* THE PROBLEM *
From the records below, return every line containing the word "Remote".

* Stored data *
====

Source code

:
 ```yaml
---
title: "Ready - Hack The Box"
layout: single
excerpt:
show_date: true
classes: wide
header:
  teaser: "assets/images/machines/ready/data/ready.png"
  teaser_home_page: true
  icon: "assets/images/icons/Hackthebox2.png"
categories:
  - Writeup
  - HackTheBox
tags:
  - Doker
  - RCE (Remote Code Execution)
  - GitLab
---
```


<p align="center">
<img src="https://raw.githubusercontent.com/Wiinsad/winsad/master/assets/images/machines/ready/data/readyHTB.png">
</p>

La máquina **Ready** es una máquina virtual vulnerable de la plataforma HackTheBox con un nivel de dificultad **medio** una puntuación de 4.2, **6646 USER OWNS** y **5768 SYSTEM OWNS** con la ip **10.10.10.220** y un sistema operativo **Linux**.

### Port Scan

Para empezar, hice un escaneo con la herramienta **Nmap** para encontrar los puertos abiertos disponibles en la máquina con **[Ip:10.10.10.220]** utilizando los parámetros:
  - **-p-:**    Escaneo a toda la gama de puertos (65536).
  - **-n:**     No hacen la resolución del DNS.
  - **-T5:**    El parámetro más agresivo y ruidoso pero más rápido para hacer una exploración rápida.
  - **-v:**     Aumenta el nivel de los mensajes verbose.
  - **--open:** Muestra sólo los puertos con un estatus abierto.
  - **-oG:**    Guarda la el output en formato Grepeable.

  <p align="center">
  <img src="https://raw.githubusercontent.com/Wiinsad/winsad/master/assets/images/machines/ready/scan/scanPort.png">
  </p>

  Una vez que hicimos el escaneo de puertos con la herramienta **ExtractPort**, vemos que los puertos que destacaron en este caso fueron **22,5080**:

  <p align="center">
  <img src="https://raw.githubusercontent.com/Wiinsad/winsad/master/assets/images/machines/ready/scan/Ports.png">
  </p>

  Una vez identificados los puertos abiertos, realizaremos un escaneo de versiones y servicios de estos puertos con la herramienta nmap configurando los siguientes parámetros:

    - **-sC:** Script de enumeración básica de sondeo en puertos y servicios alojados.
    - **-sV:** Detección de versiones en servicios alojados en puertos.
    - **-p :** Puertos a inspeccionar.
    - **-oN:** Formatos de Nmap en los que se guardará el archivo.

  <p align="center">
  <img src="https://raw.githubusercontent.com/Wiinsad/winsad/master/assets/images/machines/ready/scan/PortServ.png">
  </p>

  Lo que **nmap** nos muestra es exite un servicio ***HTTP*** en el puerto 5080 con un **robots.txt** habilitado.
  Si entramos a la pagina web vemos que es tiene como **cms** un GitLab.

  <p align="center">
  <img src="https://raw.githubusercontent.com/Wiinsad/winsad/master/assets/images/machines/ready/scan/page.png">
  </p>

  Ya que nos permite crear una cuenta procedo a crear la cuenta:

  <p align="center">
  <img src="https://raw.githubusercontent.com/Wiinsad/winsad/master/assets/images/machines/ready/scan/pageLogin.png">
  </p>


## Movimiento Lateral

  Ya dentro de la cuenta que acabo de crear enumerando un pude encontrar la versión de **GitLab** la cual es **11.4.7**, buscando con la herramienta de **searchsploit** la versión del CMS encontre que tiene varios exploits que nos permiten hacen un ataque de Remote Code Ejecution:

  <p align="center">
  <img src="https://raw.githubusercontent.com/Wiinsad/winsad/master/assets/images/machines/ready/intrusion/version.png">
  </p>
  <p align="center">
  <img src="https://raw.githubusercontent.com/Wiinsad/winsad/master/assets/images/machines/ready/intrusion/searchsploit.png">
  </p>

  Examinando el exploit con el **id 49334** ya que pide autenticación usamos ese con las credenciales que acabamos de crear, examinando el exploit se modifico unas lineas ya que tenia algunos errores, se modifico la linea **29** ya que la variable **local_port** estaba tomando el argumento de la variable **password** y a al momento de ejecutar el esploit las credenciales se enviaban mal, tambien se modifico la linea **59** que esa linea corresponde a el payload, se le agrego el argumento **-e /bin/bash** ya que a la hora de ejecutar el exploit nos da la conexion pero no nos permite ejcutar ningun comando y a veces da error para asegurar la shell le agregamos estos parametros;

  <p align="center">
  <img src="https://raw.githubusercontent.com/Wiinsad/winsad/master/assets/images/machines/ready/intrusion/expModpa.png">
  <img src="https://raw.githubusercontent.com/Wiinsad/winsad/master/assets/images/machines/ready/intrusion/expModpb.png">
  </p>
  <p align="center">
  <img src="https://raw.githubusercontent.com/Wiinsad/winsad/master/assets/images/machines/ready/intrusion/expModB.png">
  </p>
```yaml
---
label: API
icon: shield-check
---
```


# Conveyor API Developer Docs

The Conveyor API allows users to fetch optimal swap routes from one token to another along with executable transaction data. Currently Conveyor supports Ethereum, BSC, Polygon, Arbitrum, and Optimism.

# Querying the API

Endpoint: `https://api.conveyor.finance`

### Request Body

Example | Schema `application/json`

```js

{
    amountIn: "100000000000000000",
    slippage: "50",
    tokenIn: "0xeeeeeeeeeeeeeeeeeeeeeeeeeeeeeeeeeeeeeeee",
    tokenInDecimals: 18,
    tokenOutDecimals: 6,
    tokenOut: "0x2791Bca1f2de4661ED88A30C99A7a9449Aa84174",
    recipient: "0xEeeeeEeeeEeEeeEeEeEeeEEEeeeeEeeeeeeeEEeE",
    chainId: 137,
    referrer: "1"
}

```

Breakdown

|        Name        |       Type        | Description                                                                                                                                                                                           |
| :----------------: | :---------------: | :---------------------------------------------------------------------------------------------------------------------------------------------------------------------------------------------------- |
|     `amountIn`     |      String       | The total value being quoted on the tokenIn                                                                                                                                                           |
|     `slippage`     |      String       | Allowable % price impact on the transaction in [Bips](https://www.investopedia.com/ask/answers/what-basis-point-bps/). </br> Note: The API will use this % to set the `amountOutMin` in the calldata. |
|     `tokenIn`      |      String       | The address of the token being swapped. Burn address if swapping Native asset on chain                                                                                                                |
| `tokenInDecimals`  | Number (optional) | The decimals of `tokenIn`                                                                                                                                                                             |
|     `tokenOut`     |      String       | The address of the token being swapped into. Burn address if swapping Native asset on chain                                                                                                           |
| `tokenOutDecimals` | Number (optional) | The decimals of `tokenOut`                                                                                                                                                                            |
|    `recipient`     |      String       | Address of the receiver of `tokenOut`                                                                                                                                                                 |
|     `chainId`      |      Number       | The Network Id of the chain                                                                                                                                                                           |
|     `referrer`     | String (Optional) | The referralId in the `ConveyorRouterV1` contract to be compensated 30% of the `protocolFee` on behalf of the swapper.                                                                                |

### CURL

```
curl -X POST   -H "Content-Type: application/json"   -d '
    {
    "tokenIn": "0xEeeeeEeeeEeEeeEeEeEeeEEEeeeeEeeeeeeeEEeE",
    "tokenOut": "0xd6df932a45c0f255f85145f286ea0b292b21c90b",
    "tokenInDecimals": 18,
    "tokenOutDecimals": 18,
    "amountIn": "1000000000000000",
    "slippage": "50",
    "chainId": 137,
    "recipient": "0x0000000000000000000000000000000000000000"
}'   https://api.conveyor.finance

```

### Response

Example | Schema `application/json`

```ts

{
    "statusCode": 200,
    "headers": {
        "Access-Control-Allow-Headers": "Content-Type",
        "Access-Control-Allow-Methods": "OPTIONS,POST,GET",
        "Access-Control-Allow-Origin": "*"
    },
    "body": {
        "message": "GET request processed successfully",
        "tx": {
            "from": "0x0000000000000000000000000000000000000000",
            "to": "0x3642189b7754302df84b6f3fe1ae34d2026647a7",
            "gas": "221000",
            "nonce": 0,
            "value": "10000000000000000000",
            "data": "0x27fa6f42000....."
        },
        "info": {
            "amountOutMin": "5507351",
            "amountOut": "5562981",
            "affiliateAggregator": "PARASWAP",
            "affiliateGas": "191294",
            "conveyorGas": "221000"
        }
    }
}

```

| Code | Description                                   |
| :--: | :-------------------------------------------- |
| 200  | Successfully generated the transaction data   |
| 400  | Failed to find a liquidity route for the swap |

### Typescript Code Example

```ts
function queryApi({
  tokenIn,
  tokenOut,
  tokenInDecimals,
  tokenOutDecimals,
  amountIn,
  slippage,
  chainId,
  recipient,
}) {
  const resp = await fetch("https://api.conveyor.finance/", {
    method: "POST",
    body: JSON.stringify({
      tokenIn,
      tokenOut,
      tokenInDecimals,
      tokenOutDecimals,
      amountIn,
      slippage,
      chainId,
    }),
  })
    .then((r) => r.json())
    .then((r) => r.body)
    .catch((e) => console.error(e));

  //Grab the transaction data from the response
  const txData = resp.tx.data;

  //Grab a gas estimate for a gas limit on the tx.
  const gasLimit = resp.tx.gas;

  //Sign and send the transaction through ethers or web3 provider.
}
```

====

* EXERCISE OUTPUT *
  - RCE (Remote Code Execution)
  Ya dentro de la cuenta que acabo de crear enumerando un pude encontrar la versión de **GitLab** la cual es **11.4.7**, buscando con la herramienta de **searchsploit** la versión del CMS encontre que tiene varios exploits que nos permiten hacen un ataque de Remote Code Ejecution:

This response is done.